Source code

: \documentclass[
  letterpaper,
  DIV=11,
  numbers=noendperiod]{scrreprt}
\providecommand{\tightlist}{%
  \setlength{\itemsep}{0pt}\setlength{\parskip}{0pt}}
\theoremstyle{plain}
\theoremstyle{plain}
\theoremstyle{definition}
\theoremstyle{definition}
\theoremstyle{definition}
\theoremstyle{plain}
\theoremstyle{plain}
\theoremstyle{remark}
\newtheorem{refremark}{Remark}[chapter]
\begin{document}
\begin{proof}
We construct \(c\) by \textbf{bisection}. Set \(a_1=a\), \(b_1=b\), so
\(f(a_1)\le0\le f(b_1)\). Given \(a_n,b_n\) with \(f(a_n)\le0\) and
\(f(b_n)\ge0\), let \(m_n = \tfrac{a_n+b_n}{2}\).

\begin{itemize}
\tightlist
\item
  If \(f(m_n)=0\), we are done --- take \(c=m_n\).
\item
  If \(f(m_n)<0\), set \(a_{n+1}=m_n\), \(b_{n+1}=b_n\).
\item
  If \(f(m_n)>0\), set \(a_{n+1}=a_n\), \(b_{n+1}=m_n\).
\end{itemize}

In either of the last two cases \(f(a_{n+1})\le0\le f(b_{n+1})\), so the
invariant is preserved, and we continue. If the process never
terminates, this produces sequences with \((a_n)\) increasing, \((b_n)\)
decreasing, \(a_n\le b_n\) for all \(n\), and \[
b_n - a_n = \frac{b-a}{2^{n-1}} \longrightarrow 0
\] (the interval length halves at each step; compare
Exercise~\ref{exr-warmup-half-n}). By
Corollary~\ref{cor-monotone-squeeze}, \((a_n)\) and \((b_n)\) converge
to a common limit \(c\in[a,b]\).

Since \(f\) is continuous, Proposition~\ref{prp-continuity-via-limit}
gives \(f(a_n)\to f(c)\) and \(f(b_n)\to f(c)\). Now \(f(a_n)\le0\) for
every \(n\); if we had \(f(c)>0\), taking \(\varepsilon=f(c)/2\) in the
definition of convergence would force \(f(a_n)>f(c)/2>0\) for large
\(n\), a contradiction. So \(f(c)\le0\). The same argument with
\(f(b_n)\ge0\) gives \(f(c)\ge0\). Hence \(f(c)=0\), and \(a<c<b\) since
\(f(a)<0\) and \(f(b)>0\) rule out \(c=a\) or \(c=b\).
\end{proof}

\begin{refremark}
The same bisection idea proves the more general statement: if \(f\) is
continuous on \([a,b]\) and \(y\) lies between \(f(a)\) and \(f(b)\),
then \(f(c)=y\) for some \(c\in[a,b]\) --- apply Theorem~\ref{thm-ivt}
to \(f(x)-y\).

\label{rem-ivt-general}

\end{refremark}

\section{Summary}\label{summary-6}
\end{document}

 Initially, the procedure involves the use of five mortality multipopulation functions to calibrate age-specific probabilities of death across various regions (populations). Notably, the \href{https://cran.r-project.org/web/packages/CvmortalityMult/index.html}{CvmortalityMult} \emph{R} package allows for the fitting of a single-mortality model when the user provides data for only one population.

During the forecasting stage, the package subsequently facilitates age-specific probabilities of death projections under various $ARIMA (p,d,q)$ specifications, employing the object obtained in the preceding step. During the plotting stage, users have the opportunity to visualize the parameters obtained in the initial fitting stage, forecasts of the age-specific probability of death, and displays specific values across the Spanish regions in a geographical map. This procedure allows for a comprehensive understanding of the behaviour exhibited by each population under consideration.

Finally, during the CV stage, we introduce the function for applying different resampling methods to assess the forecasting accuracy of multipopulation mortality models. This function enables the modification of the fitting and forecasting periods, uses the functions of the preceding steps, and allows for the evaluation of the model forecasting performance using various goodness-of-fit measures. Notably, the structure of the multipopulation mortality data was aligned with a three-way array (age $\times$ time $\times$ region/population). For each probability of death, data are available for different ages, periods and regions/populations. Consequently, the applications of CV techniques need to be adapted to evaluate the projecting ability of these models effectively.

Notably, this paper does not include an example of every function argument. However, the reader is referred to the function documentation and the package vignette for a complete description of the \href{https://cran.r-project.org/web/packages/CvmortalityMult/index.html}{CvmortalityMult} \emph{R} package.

## ASSIGNMENT:
The answer should consist of every line above in which "general" appears.

## FINISHED EXERCISE:
The same bisection idea proves the more general statement: if \(f\) is
\label{rem-ivt-general}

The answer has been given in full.